Last week I flew to Bogota, Colombia for the day. My Latin American partner, AltaGerencia, had arranged for me to speak at a conference organized by Ecopetrol, Colombia's largest integrated oil company. I’ve delivered such talks often: a company gathers about 100 key clients, fills a room, I stimulate the clients to think more creatively about their businesses, and the host hopefully finishes the day with deeper relationships.
But as I customized the session, I came to realize this one would be different. First there would be 400 people, rather than 100. These clients would come from all over the globe including India, the Middle East, the U.S., and, of course, Latin America. But more importantly, as I prepared, I learned that Ecopetrol is truly fascinating.
Ecopetrol recently transformed itself from a company that served just one stakeholder into a truly ethonomic business that serves many. This transformation has engineered a remarkable jump in earnings, profitability, and share price. We can all learn something from how this elephant learned to dance, to steal a phrase from former IBM CEO, Lou Gerstner.
Let me start with setting the context: Ecopetrol is huge. It is the largest Colombian company and one of the 15 largest petroleum companies globally. It produces over $2 billion in cash profit (EBITDA) every quarter. While it once primarily served the Colombian market, today nearly 40% of its business comes from exports (measured by barrels per day). It has expanded operations beyond its home country into other Latin countries, the U.S., and Asia.
The company operated for over 50 years as a state-owned utility, serving one master: the Colombian government. Sure, by extension, you might say the company served the Colombian people but management answered the call of just one entity.
But in 2003, all of that changed.

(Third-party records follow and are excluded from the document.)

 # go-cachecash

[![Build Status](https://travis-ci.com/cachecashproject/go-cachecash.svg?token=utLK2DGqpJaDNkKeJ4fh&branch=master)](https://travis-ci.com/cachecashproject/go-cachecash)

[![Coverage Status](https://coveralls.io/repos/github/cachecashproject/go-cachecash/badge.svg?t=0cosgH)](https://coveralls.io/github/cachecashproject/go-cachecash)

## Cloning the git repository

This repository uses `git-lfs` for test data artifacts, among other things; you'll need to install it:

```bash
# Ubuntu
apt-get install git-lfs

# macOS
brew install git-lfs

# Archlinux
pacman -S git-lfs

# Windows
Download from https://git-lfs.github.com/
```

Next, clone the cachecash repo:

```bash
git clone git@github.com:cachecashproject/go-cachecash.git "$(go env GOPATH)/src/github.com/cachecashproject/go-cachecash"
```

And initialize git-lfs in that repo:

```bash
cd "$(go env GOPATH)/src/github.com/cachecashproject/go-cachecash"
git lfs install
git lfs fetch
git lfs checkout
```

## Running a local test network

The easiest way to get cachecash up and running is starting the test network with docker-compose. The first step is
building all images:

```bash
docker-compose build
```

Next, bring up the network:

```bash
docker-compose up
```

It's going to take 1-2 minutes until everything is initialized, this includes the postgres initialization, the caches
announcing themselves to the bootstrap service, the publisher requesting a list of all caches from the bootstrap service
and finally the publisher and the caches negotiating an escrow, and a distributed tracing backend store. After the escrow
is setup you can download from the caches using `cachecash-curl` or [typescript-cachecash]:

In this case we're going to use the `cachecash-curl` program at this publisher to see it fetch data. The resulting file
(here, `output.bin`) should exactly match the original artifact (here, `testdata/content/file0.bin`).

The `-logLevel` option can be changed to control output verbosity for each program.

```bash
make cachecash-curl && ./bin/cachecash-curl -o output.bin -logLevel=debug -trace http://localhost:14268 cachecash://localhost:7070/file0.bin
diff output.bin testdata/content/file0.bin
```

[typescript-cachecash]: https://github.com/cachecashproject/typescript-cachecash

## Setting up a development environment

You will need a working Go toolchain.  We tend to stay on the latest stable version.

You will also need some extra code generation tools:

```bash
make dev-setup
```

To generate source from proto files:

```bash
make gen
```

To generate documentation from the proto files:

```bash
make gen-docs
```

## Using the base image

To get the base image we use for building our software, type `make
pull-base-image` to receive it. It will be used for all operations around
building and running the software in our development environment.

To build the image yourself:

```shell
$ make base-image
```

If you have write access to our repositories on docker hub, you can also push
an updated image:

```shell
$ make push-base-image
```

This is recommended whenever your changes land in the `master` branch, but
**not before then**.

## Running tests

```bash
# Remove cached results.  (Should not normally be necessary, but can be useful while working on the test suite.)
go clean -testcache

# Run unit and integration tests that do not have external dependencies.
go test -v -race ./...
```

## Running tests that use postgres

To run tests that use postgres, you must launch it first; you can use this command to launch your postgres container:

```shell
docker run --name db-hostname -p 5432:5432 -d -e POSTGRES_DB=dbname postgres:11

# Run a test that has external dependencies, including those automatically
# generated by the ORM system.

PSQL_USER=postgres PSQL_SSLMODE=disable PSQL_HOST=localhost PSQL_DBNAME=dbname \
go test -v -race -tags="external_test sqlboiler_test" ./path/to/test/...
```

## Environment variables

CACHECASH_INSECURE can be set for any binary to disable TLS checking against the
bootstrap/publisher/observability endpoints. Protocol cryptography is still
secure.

Ecopetrol went public.
We’ve seen that companies which serve multiple masters, striving to operate in the intersection of profitability and common good, are better off in the long-run. Ecopetrol’s 2003 transformation offers a compelling supporting case for this view. This transformation shifted Ecopetrol’s loyalties dramatically. I had a chance to talk to Ecopetrol senior managers and several clients. What Ecopetrol did was shift their accountability to three new stakeholders:
- Shareholders: Ecopetrol changed from a state-run agency into a public one owned 100% by the government and then sold shares on the Colombian market. This gave all Colombians a chance to own a piece of their largest company. Indeed, my taxi driver was one of the first to buy Ecopetrol shares and followed the company closely. The company later issued shares on the New York Stock Exchange, further diversifying its accountability and transparency.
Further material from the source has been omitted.